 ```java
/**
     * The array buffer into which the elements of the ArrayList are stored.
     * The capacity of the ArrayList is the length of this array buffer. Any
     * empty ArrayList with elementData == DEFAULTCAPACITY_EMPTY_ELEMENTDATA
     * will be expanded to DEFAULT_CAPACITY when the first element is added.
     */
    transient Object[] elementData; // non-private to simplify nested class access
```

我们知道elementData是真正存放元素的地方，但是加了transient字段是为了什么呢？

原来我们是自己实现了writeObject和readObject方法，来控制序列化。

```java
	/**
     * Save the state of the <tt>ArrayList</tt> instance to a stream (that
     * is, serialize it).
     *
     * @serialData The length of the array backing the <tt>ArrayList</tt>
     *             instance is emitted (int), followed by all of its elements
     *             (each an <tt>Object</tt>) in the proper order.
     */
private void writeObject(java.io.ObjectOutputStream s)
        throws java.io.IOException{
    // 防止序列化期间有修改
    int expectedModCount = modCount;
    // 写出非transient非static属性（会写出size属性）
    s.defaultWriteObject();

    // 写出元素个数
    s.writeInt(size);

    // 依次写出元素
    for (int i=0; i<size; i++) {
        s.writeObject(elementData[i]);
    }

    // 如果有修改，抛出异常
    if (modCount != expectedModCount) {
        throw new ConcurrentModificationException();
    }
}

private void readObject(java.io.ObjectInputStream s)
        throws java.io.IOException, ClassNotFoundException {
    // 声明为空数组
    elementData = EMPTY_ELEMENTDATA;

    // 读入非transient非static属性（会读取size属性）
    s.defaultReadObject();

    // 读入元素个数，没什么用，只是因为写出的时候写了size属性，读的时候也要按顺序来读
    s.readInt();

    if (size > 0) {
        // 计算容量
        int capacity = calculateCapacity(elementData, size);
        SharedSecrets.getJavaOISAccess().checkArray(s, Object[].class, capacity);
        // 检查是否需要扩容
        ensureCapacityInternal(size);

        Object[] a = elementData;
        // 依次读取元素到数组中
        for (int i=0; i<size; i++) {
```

----------------------------------------

- _Requirement_: Show all lines in the records above that hold "void".

- _Response to this task_:
private void writeObject(java.io.ObjectOutputStream s)
private void readObject(java.io.ObjectInputStream s)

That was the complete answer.